Je suis comme Ada Marra. Le mercredi soir, je désespère de compter sur les doigts de la main d’un yakuza les femmes qui exondent du flot masculin des invités d’Infrarouge. La conseillère nationale socialiste s’en est vertement émue cette semaine sur les réseaux sociaux.
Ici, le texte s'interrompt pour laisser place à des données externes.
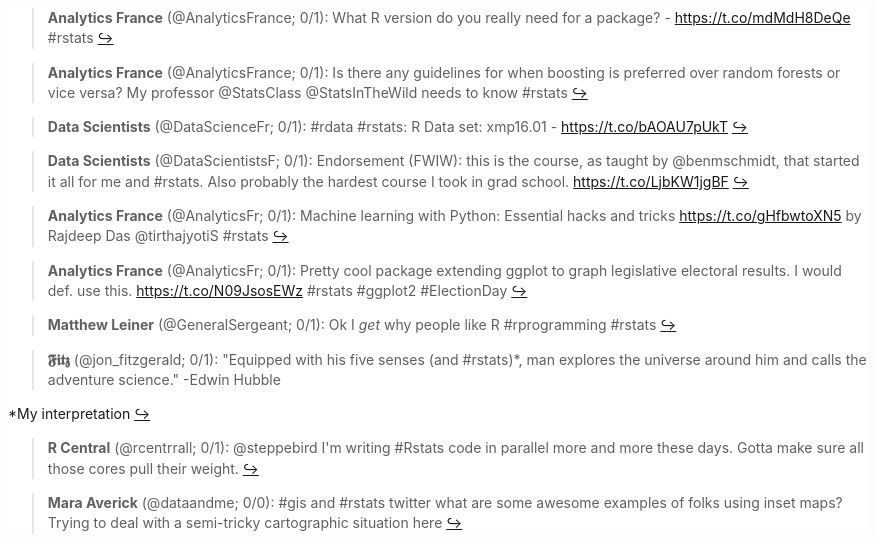 > **Analytics France** (@AnalyticsFrance; 0/1): What R version do you really need for a package? - https://t.co/mdMdH8DeQe #rstats  [&#8618;](https://twitter.com/dataandme/status/1058052643959042048)




> **Analytics France** (@AnalyticsFrance; 0/1): Is there any guidelines for when boosting is preferred over random forests or vice versa? My professor @StatsClass @StatsInTheWild needs to know #rstats  [&#8618;](https://twitter.com/dataandme/status/1058086841759477761)




> **Data Scientists** (@DataScienceFr; 0/1): #rdata #rstats: R Data set: xmp16.01 - https://t.co/bAOAU7pUkT  [&#8618;](https://twitter.com/dataandme/status/1058072029159657472)




> **Data Scientists** (@DataScientistsF; 0/1): Endorsement (FWIW): this is the course, as taught by @benmschmidt, that started it all for me and #rstats. Also probably the hardest course I took in grad school. https://t.co/LjbKW1jgBF  [&#8618;](https://twitter.com/dataandme/status/1058068978038423552)




> **Analytics France** (@AnalyticsFr; 0/1): Machine learning with Python: Essential hacks and tricks https://t.co/gHfbwtoXN5 by Rajdeep Das @tirthajyotiS #rstats  [&#8618;](https://twitter.com/dataandme/status/1058067463018106882)




> **Analytics France** (@AnalyticsFr; 0/1): Pretty cool package extending ggplot to graph legislative electoral results. I would def. use this. https://t.co/N09JsosEWz #rstats #ggplot2 #ElectionDay  [&#8618;](https://twitter.com/dataandme/status/1058066836523233280)




> **Matthew Leiner** (@GeneralSergeant; 0/1): Ok I *get* why people like R #rprogramming #rstats  [&#8618;](https://twitter.com/dataandme/status/1058065023568896002)




> **𝕱𝖎𝖙𝖟** (@jon_fitzgerald; 0/1): "Equipped with his five senses (and #rstats)*, man explores the universe around him and calls the adventure science." 
-Edwin Hubble
>
*My interpretation  [&#8618;](https://twitter.com/dataandme/status/1058063019043889152)




> **R Central** (@rcentrrall; 0/1): @steppebird I'm writing #Rstats code in parallel more and more these days. Gotta make sure all those cores pull their weight.  [&#8618;](https://twitter.com/dataandme/status/1058057083239653376)




> **Mara Averick** (@dataandme; 0/0): #gis and #rstats twitter what are some awesome examples of folks using inset maps? Trying to deal with a semi-tricky cartographic situation here  [&#8618;](https://twitter.com/dataandme/status/1058120701255737344)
Il y avait de quoi: dix invités pour plancher sur la dangerosité de la 5G et le diktat de la technologie, dont une seule femme. Une sorte d’anti-record navrant, à l’aune de l’égalité.

Puisque vous n’êtes pas toutes et tous forcément animés des meilleures intentions (c’est pour cela que je vous aime), je vous vois venir: «Eh oh, c’est toi le responsable! Corrige ce tir d’un autre temps, plutôt que de venir opportunément pleurnicher dans cette chronique…» Comment pourrais-je vous en vouloir? Votre question pique un peu, mais elle est légitime. Après tout, ce plateau d’hommes, nous l’avons composé, nous les producteurs. Nous aurions pu en composer un autre.

L’interrogation est d’autant plus fondée que ce plateau n’était pas un accident. Le cas de figure, dans des proportions moindres, est même terriblement récurrent. Depuis le début de l’année, le taux de représentation féminine dans l’émission s’écrase tout juste sous la barre des 25%. Pas de quoi déboucher le champagne rosé. Le triste record de mercredi (10%) plombant définitivement la moyenne, disséquons-le pour en apprendre quelque chose.

Avant de nous résoudre à «surtestostéroner» le plateau, nous avons invité sept femmes. Six ont refusé. Dont cinq parce qu’elles n’estimaient pas être «la personne la mieux placée pour parler du sujet». Une réponse tant de fois entendue qu’elle en est devenue ritournelle. Invitez un homme à la télévision, il vous dira oui avant de vous demander le sujet de l’émission. Invitez une taxidermiste pour parler d’empaillage, elle vous dira que ce n’est pas son sujet. Cette semaine, aucun homme n’a refusé notre invitation (sauf les patrons des opérateurs, qui ont vaillamment préféré laisser le président de leur faîtière, un homme, répondre aux craintes de leurs clients).

A genoux, s’il le faut

Quelle conclusion tirer de cette expérience, répétée jusqu’à l’épuisement et à portée fâcheusement universelle? Un souhait, peut-être. Mieux, un appel, une invitation, une supplique. A genoux, s’il le faut.

Si vous êtes une élue verte vaudoise et que vous êtes invitée pour parler d’une initiative des Verts vaudois, acceptez! Si vous êtes une rédactrice en chef valaisanne et que nous vous invitons pour parler du Valais, acceptez! Si vous êtes informaticienne, banquière, physicienne ou apicultrice, acceptez de venir parler du big data, des marchés, des neutrinos ou de la mort des abeilles!

Femmes d’influence ou femmes de l’ombre, expertes, professeures, actrices, militantes, citoyennes, rendez-vous service et rendez-nous service: dites-moi oui!